`Le chantage institutionnel flamand sera moins effrayant qu'avant´
Publié le 18-08-2002 à 00h00
Pensez-vous qu'il sera possible d'échapper à une grande négociation institutionnelle? La Communauté française a été refinancée, les francophones n'ont plus rien à demander, mais la pression flamande est toujours très grande...
Si on a échappé à une grande négociation communautaire lors de la formation du gouvernement en 1999, c'est non seulement parce que les francophones devaient rester dans la logique du front du refus préélectoral, mais c'est aussi et surtout parce que nous étions en pleine crise de la dioxine. Des intérêts économiques et de santé publique étaient en jeu. On ne sera plus dans une configuration semblable et je ne pense pas que les partis flamands auront envie de répéter l'expérience.
Pourquoi?
Parce que dans la dernière déclaration gouvernementale flamande qui établissait la liste des demandes institutionnelles, tous les partis du gouvernement flamands se sont engagés à défendre ces positions au niveau fédéral. Je crois que les partis flamands vont tenter de serrer les boulons dès la négociation gouvernementale.
Pourquoi les Francophones céderaient-ils? Il y a toujours un front du refus et on peut penser qu'il n'y a plus de crise exigeant un gouvernement rapide...
Toutes les demandes flamandes ne sont peut-être pas `onbespreekbaar´ par les francophones car il y a aussi un mouvement régionaliste wallon. La régionalisation de la loi communale et provinciale n'effrayait les francophones que pour la question des communes à statut linguistique particulier.

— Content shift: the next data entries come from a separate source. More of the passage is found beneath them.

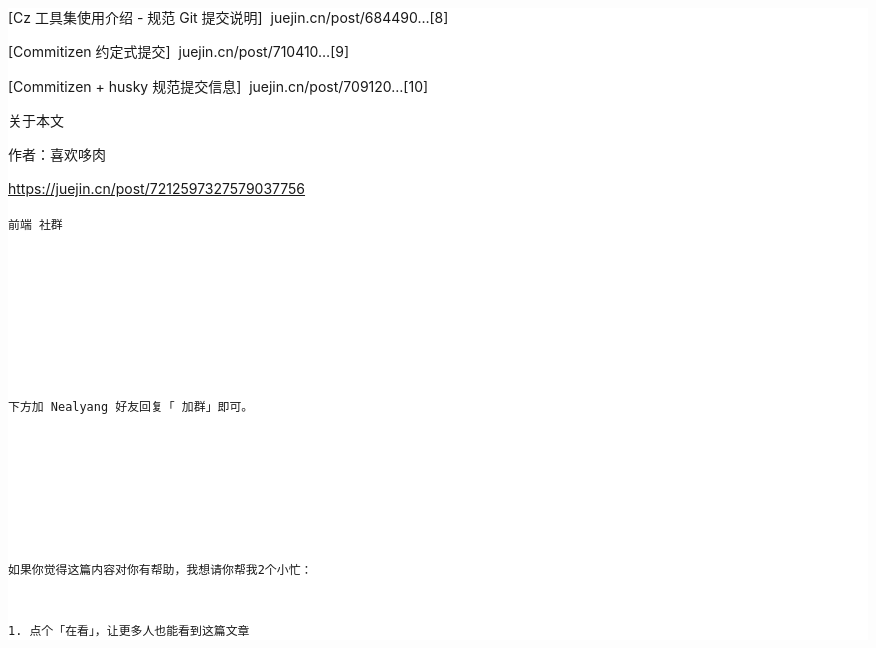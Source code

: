 [Cz 工具集使用介绍 - 规范 Git 提交说明]  juejin.cn/post/684490…[8]

[Commitizen 约定式提交]  juejin.cn/post/710410…[9]

[Commitizen + husky 规范提交信息]  juejin.cn/post/709120…[10]

关于本文  

作者：喜欢哆肉

https://juejin.cn/post/7212597327579037756

```
前端 社群








下方加 Nealyang 好友回复「 加群」即可。







如果你觉得这篇内容对你有帮助，我想请你帮我2个小忙：


1. 点个「在看」，让更多人也能看到这篇文章

```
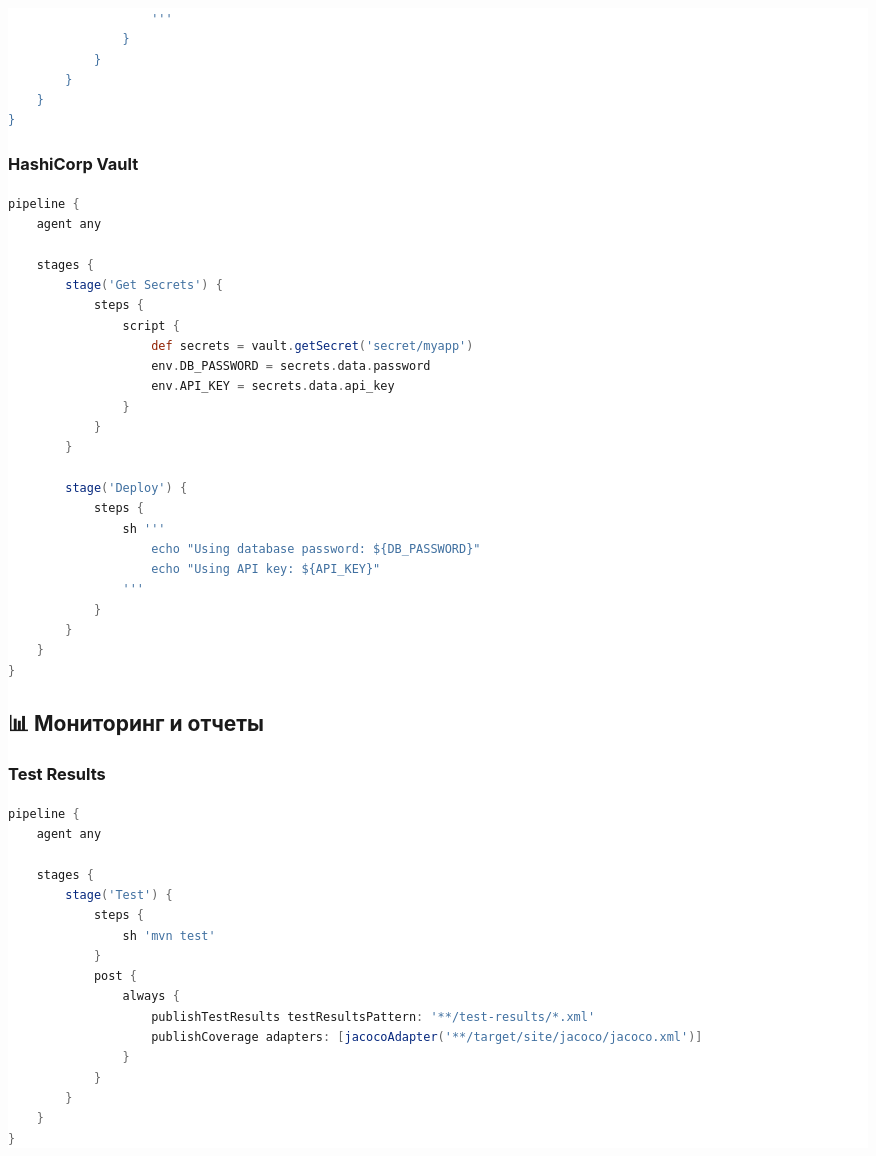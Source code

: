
 ```groovy
                    '''
                }
            }
        }
    }
}
```

### HashiCorp Vault
```groovy
pipeline {
    agent any
    
    stages {
        stage('Get Secrets') {
            steps {
                script {
                    def secrets = vault.getSecret('secret/myapp')
                    env.DB_PASSWORD = secrets.data.password
                    env.API_KEY = secrets.data.api_key
                }
            }
        }
        
        stage('Deploy') {
            steps {
                sh '''
                    echo "Using database password: ${DB_PASSWORD}"
                    echo "Using API key: ${API_KEY}"
                '''
            }
        }
    }
}
```

## 📊 Мониторинг и отчеты

### Test Results
```groovy
pipeline {
    agent any
    
    stages {
        stage('Test') {
            steps {
                sh 'mvn test'
            }
            post {
                always {
                    publishTestResults testResultsPattern: '**/test-results/*.xml'
                    publishCoverage adapters: [jacocoAdapter('**/target/site/jacoco/jacoco.xml')]
                }
            }
        }
    }
}
```
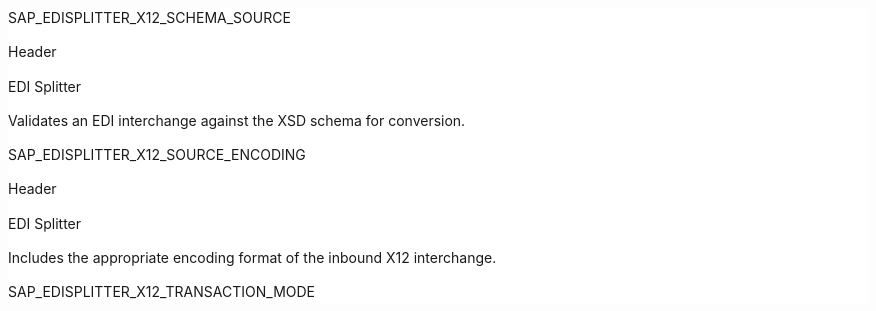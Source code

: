 SAP\_EDISPLITTER\_X12\_SCHEMA\_SOURCE



</td>
<td valign="top">

Header



</td>
<td valign="top">

EDI Splitter



</td>
<td valign="top">

Validates an EDI interchange against the XSD schema for conversion.



</td>
</tr>
<tr>
<td valign="top">

SAP\_EDISPLITTER\_X12\_SOURCE\_ENCODING



</td>
<td valign="top">

Header



</td>
<td valign="top">

EDI Splitter



</td>
<td valign="top">

Includes the appropriate encoding format of the inbound X12 interchange.



</td>
</tr>
<tr>
<td valign="top">

SAP\_EDISPLITTER\_X12\_TRANSACTION\_MODE



</td>
<td valign="top">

La régionalisation partielle de la politique de l'emploi peut trouver des partisans au Sud du pays, chez José Happart ou Jean-Claude Van Cauwenberghe, peut-être.
Il y a quand même eu des déclarations très fermes des francophones disant leur opposition aux revendications flamandes...
Il est clair que les dossiers majeurs et délicats se situeront du côté de la fiscalité (régionalisation partielle de l'impôt des personnes physiques ou des sociétés ou autonomie fiscale accrue) mais aussi, bien entendu, de la sécurité sociale pour laquelle les francophones ont toujours refusé la communautarisation de deux branches: les soins de santé et les allocations familiales. Cela reste normalement non-négociable. Le dossier le plus central pourrait être la SNCB: la volonté flamande est claire. Et l'on peut imaginer un jeu subtil du côté flamand qui consisterait à présenter les deux dossiers de front en pariant sur le fait que les francophones feraient, finalement, une concession sur l'un des deux points: la SNCB en l'occurrence. Reste encore la possibilité de découper plus finement les matières de la Sécu à communautariser:on a les systèmes imaginés pour le crédit-temps, l'assurance dépendance. Je ne sais pas si les francophones seront en mesure de tout refuser.Évidemment, les francophones auront le temps. Depuis l'euro, le chantage flamand consistant à dire que s'il n'y a pas de réforme institutionnelle, il n'y aura pas de gouvernement belge, est beaucoup moins effrayant. La monnaie est commune à toute l'Europe et la situation budgétaire est suffisamment saine pour que l'on puisse se permettre une crise longue.